Data: Begin
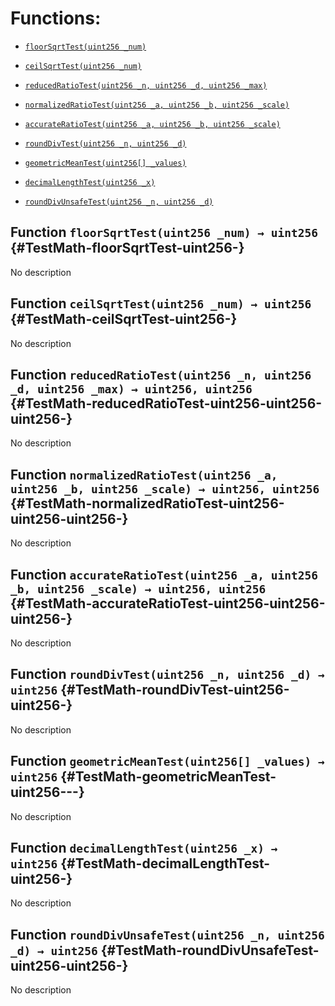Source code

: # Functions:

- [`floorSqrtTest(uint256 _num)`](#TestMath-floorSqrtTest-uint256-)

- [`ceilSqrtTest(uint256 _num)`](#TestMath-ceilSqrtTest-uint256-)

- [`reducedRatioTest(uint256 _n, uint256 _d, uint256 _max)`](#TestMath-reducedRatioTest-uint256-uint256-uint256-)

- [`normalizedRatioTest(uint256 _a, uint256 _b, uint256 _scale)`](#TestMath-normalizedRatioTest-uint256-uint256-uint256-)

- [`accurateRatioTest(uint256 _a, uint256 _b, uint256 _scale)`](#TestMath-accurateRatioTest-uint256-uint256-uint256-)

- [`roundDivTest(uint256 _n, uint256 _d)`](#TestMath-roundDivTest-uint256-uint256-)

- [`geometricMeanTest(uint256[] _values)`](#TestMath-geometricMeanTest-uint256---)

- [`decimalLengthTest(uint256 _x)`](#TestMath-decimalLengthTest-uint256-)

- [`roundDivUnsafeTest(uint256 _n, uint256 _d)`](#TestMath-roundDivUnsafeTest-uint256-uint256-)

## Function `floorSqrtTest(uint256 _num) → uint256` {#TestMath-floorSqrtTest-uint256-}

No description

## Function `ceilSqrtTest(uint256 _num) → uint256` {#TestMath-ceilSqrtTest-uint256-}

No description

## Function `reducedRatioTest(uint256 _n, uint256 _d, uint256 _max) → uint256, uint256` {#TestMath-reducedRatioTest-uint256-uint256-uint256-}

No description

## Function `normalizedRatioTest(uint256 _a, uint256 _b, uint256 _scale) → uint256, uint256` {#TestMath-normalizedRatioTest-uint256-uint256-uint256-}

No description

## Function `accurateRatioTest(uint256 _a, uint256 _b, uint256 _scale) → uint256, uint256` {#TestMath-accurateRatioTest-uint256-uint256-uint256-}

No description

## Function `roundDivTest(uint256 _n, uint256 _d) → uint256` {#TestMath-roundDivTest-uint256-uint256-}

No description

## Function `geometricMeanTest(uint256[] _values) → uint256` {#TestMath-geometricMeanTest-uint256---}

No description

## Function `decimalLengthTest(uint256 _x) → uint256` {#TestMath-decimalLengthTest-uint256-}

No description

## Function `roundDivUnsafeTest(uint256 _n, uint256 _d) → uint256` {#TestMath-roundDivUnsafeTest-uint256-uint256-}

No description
Data: End
Data: Begin
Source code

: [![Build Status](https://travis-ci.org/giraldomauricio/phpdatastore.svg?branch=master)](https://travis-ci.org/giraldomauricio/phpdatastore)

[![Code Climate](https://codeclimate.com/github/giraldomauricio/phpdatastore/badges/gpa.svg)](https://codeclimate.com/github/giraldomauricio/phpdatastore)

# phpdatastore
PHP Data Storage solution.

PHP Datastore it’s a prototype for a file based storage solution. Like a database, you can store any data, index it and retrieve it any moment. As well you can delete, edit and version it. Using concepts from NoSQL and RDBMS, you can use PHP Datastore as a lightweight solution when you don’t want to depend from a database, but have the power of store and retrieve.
Data: End
What you need to do — Could you tally the lines in the data that contain the string "solution" and answer with the number alone?

Written answer — 2